Ebeling 1 confirmed the generation of local compressions and tensions in his thermodynamic measurements, Figure 4. He found that the internal energy of paper increases in a loading cycle into the plastic region. The increase in the internal energy in such a cycle equals the mechanical work minus the net heat released from paper. Internal energy increases because there is elastic energy stored in the compressed and stretched segments even though the average stress is zero.

Figure 4. Tensile energy absorption (TEA, solid line), hysteresis work (dashed line), and change in internal energy (dash-dotted line) against the maximum strain turning point in a loading-deloading cycle of a rag paper in CD. Hysteresis work equals TEA minus the work recovered in deloading 1.

Inter-fibre bonds open gradually when paper stretches. The opening of bonds is not the cause of the nonlinear curve, as noted earlier. Page, Tydeman and Hunt studied the opening of bonds under a light microscope5. Most bonds opened gradually and did not break completely even when paper was strained to failure. Complete bond failures were rare.

The gradual opening of bonds can be understood by the distribution of internal stress within the often irregular bond areas 6,7. The reduction of bonding area with paper elongation is reflected in the optical properties of paper. For example, the light scattering coefficient increases.

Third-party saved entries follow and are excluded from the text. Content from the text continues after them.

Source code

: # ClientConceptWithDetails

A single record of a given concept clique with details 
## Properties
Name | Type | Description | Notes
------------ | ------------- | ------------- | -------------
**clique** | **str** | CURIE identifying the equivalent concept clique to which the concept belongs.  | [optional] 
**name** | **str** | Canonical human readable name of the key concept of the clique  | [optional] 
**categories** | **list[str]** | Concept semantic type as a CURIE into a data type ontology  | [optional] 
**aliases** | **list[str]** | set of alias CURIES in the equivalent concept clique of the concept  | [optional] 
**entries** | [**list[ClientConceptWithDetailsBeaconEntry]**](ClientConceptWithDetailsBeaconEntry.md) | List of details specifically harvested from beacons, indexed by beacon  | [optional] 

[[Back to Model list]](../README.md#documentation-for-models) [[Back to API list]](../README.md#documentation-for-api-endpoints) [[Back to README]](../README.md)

For a given paper, the increase in light scattering coefficient is linearly proportional to the plastic elongation, as shown in 8 Figure 5.

Figure 5. Light scattering coefficient vs. plastic strain of paper in a load-elongation test 8.

Since the load-elongation behaviour of paper must be to a great degree controlled by the corresponding fibre behaviour, one might try to derive a model that gives the link in a quantitative form. For example, in micromechanical models one considers a typical fibre embedded in a homogeneous background 9,10. The predictive power of such models is limited because one cannot measure all the detailed properties of fibres and bonds that the models require. Moreover, these properties, as for example bond strength, have statistical distributions that should be included.

These complications are reflected in the stress distribution in fibre segments. It is stochastic because of the random network structure. Segments of high stress start yielding plastically at smaller external strain than segments of low stress. Theoretically, the segment stress distribution could determine the shape of the load-elongation curve of paper. A qualitatively reasonable load-elongation model for paper results if one combines a plausible network stress distribution with a fibre model where the stress-strain curve is composed of two linear parts 11.